Por fim, de posse de todos os elementos estudados ao longo do trabalho, tencionaremos encarar a função social da propriedade como verdadeiro princípio jurídico, mola-mestra de um sistema que, muito mais do que simplesmente fundamentar novas formas de intervenção do Estado na propriedade privada, irradia seus efeitos sobre toda e qualquer atividade estatal que tenha por objeto a propriedade privada.

Extremando o princípio jurídico da função social daqueles instrumentos legais que se fundamentam nele e buscam dar-lhe concreção, temos como objetivo final atribuir o maior grau possível de efetividade [1] a tal mandamento constitucional, crédulos de que a aplicação reta, inovadora, destemida até, das normas legais, particularmente daquelas alçadas a nível constitucional, representa mecanismo incisivo de modificação da realidade social - que em nosso país, sobretudo no que se refere à propriedade urbana, precisa de uma remodelação que se proclama urgente há tempos.


2 - Direito de propriedade e urbanismo

Modernamente, o Urbanismo é entendido como um "conjunto de medidas estatais destinadas a organizar os espaços habitáveis, de modo a propiciar melhores condições de vida ao homem na comunidade" [2].

Como atividade estatal que é, a atividade urbanística está diretamente condicionada pela extensão do direito de propriedade, reconhecido pelo ordenamento jurídico aos particulares.

Isso já deixa clara a importância do direito de propriedade - e das implicações nele admitidas pelo ordenamento jurídico vigente em um determinado Estado - para a correta estruturação da disciplina jurídica que tem por objetivo, justamente, conhecer e sistematizar as normas jurídicas que incidem sobre a referida atividade: o Direito Urbanístico.

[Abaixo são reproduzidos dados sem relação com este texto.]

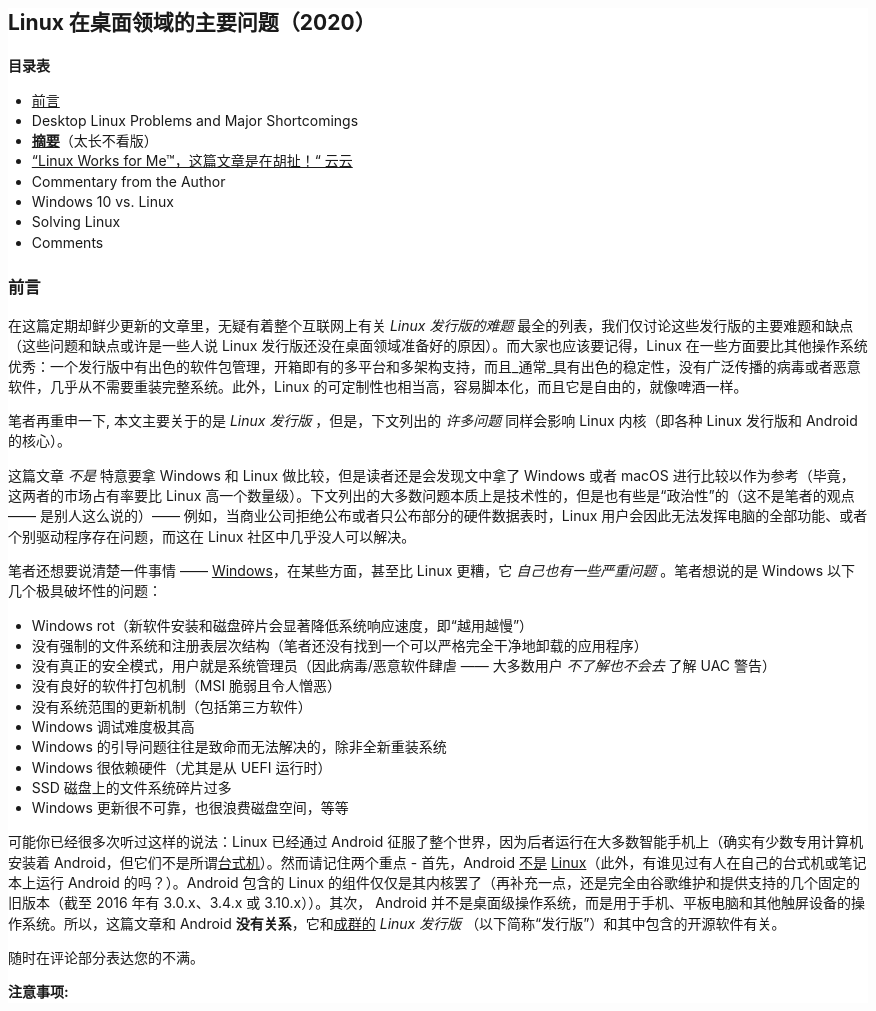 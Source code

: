 ## Linux 在桌面领域的主要问题（2020）

**目录表**

  * [前言](https://github.com/whriedplanck/major-linux-problems-zh-cn/blob/master/translations-full.md#前言)
  * Desktop Linux Problems and Major Shortcomings
  * **[摘要](https://github.com/whriedplanck/major-linux-problems-zh-cn/blob/master/translations-full.md#摘要)**（太长不看版）
  * [“Linux Works for Me™，这篇文章是在胡扯！“ 云云](https://github.com/whriedplanck/major-linux-problems-zh-cn/blob/master/translations-full.md#这篇文章是胡扯-linux-能给我我的祖父姨妈等等人用-云云)
  * Commentary from the Author
  * Windows 10 vs. Linux
  * Solving Linux
  * Comments

### 前言

在这篇定期却鲜少更新的文章里，无疑有着整个互联网上有关 _Linux 发行版的难题_ 最全的列表，我们仅讨论这些发行版的主要难题和缺点（这些问题和缺点或许是一些人说 Linux 发行版还没在桌面领域准备好的原因）。而大家也应该要记得，Linux 在一些方面要比其他操作系统优秀：一个发行版中有出色的软件包管理，开箱即有的多平台和多架构支持，而且_通常_具有出色的稳定性，没有广泛传播的病毒或者恶意软件，几乎从不需要重装完整系统。此外，Linux 的可定制性也相当高，容易脚本化，而且它是自由的，就像啤酒一样。

笔者再重申一下, 本文主要关于的是 _Linux 发行版_ ，但是，下文列出的 _许多问题_ 同样会影响 Linux 内核（即各种 Linux 发行版和 Android 的核心）。

这篇文章 _不是_ 特意要拿 Windows 和 Linux 做比较，但是读者还是会发现文中拿了 Windows 或者 macOS 进行比较以作为参考（毕竟，这两者的市场占有率要比 Linux 高一个数量级）。下文列出的大多数问题本质上是技术性的，但是也有些是“政治性”的（这不是笔者的观点 —— 是别人这么说的）—— 例如，当商业公司拒绝公布或者只公布部分的硬件数据表时，Linux 用户会因此无法发挥电脑的全部功能、或者个别驱动程序存在问题，而这在 Linux 社区中几乎没人可以解决。

笔者还想要说清楚一件事情 —— [Windows](https://itvision.altervista.org/why-windows-10-sucks.html)，在某些方面，甚至比 Linux 更糟，它 _自己也有一些严重问题_ 。笔者想说的是 Windows 以下几个极具破坏性的问题：
   * Windows rot（新软件安装和磁盘碎片会显著降低系统响应速度，即“越用越慢”）
   * 没有强制的文件系统和注册表层次结构（笔者还没有找到一个可以严格完全干净地卸载的应用程序）
   * 没有真正的安全模式，用户就是系统管理员（因此病毒/恶意软件肆虐 —— 大多数用户 _不了解也不会去_ 了解 UAC 警告）
   * 没有良好的软件打包机制（MSI 脆弱且令人憎恶）
   * 没有系统范围的更新机制（包括第三方软件）
   * Windows 调试难度极其高
   * Windows 的引导问题往往是致命而无法解决的，除非全新重装系统
   * Windows 很依赖硬件（尤其是从 UEFI 运行时）
   * SSD 磁盘上的文件系统碎片过多
   * Windows 更新很不可靠，也很浪费磁盘空间，等等



可能你已经很多次听过这样的说法：Linux 已经通过 Android 征服了整个世界，因为后者运行在大多数智能手机上（确实有少数专用计算机安装着 Android，但它们不是所谓[台式机](http://mobile.slashdot.org/comments.pl?sid=2772729&cid=39611863)）。然而请记住两个重点 - 首先，Android [不](https://itvision.altervista.org/files/android_is_not_linux.png)[是](http://arstechnica.com/gadgets/2009/02/an-introduction-to-google-android-for-developers/) [Linux](http://www.gnu.org/gnu/gnu-linux-faq.html#linuxsyswithoutgnu)（此外，有谁见过有人在自己的台式机或笔记本上运行 Android 的吗？）。Android 包含的 Linux 的组件仅仅是其内核罢了（再补充一点，还是完全由谷歌维护和提供支持的几个固定的旧版本（截至 2016 年有 3.0.x、3.4.x 或 3.10.x））。其次， Android 并不是桌面级操作系统，而是用于手机、平板电脑和其他触屏设备的操作系统。所以，这篇文章和 Android **没有关系**，它和[成群的](http://distrowatch.com/) _Linux 发行版_ （以下简称“发行版”）和其中包含的开源软件有关。

随时在评论部分表达您的不满。

**注意事项:**
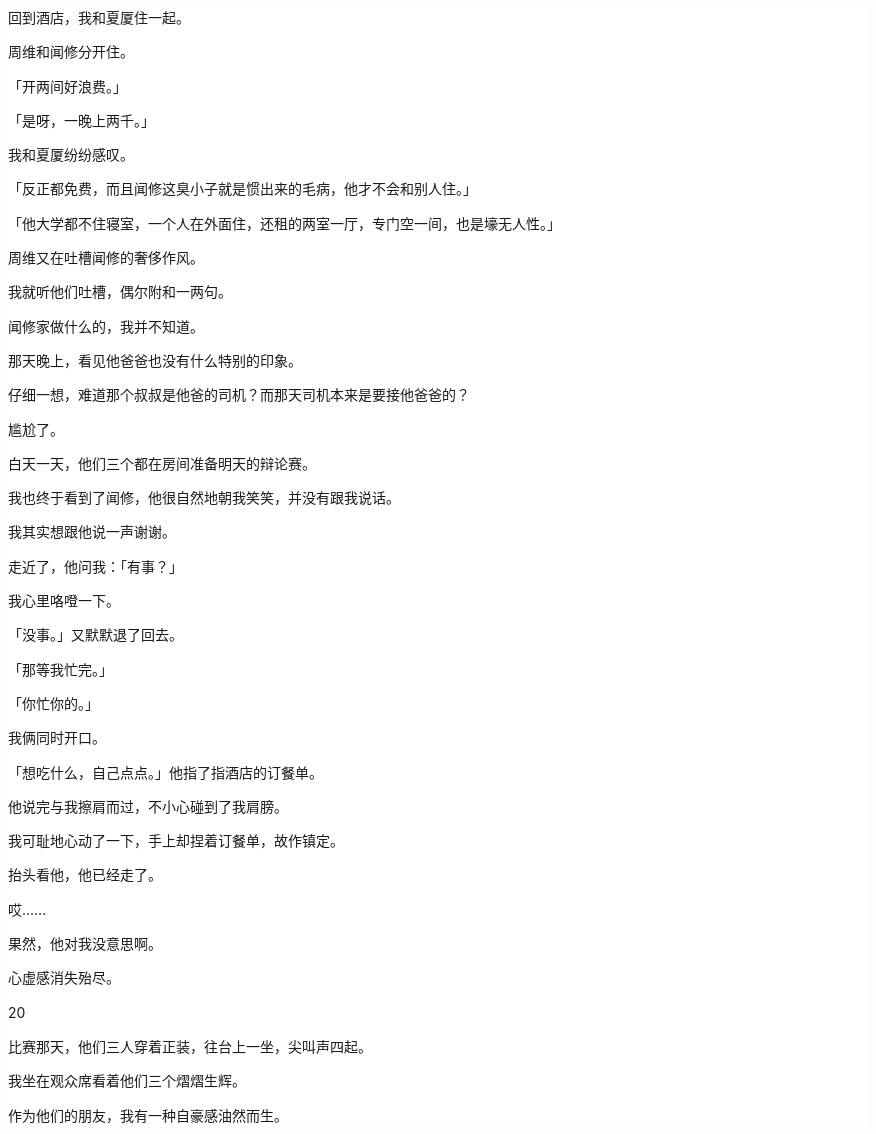 回到酒店，我和夏厦住一起。

周维和闻修分开住。

「开两间好浪费。」

「是呀，一晚上两千。」

我和夏厦纷纷感叹。

「反正都免费，而且闻修这臭小子就是惯出来的毛病，他才不会和别人住。」

「他大学都不住寝室，一个人在外面住，还租的两室一厅，专门空一间，也是壕无人性。」

周维又在吐槽闻修的奢侈作风。

我就听他们吐槽，偶尔附和一两句。

闻修家做什么的，我并不知道。

那天晚上，看见他爸爸也没有什么特别的印象。

仔细一想，难道那个叔叔是他爸的司机？而那天司机本来是要接他爸爸的？

尴尬了。

白天一天，他们三个都在房间准备明天的辩论赛。

我也终于看到了闻修，他很自然地朝我笑笑，并没有跟我说话。

我其实想跟他说一声谢谢。

走近了，他问我：「有事？」

我心里咯噔一下。

「没事。」又默默退了回去。

「那等我忙完。」

「你忙你的。」

我俩同时开口。

「想吃什么，自己点点。」他指了指酒店的订餐单。

他说完与我擦肩而过，不小心碰到了我肩膀。

我可耻地心动了一下，手上却捏着订餐单，故作镇定。

抬头看他，他已经走了。

哎……

果然，他对我没意思啊。

心虚感消失殆尽。

20

比赛那天，他们三人穿着正装，往台上一坐，尖叫声四起。

我坐在观众席看着他们三个熠熠生辉。

作为他们的朋友，我有一种自豪感油然而生。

A propriedade privada, sobretudo após o influxo das idéias iluministas, que culminou com a Revolução Francesa, costumava ser encarada como um direito absoluto, diante do qual todos os outros deveriam envergar-se. Entretanto, é equivocado afirmar-se que a propriedade, até mesmo em seus mais remotos tempos, não tenha tido qualquer limite jurídico.

De início, tal afirmação seria uma negação de existência do próprio direito, "mesmo porque a idéia de poder absoluto não se coaduna com a idéia de direito. Qualquer direito será sempre limitado" [3]. Portanto, se a propriedade fosse reconhecida de forma absoluta por um determinado sistema, não estaríamos diante de um regime jurídico, mas sim diante do arbítrio [4].

"O direito de propriedade sempre foi assegurado na civilização ocidental, tendo seu apogeu na época da Revolução Francesa. Mas mesmo aí, não se pode dizer que era absoluto, totalmente isento de limites. Essa ausência de limites é estranha ao próprio conceito de direito, que, por natureza, é limitado" (5).

Em segundo lugar, convém termos em mente que a idéia de propriedade pode ser - e freqüentemente é - diversa do perfil que determinado sistema jurídico pode lhe dar. São coisas diversas a concepção filosófica de propriedade, e o reconhecimento, concreto, do direito de propriedade em um determinado sistema jurídico. Nas palavras de Celso Antonio Bandeira de Mello:

"Convém desde logo observar que não se deve confundir liberdade e propriedade com ''direito de liberdade'' e ''direito de propriedade''. Estes últimos são as expressões daqueles, porém, tal como admitidos em um dado sistema normativo" (6).

Sendo o direito um sistema de promoção da convivência social, e implicando tal convivência, necessariamente, na redução da esfera de liberdade dos indivíduos, podemos afirmar que a concepção do direito de propriedade como um direito absoluto é incompatível com a idéia mesma de direito.

O que não se pode negar, entretanto, é que o direito de propriedade, ainda que sempre limitado, teve, sobretudo após a Revolução Francesa, uma tendência marcadamente individualista. [7]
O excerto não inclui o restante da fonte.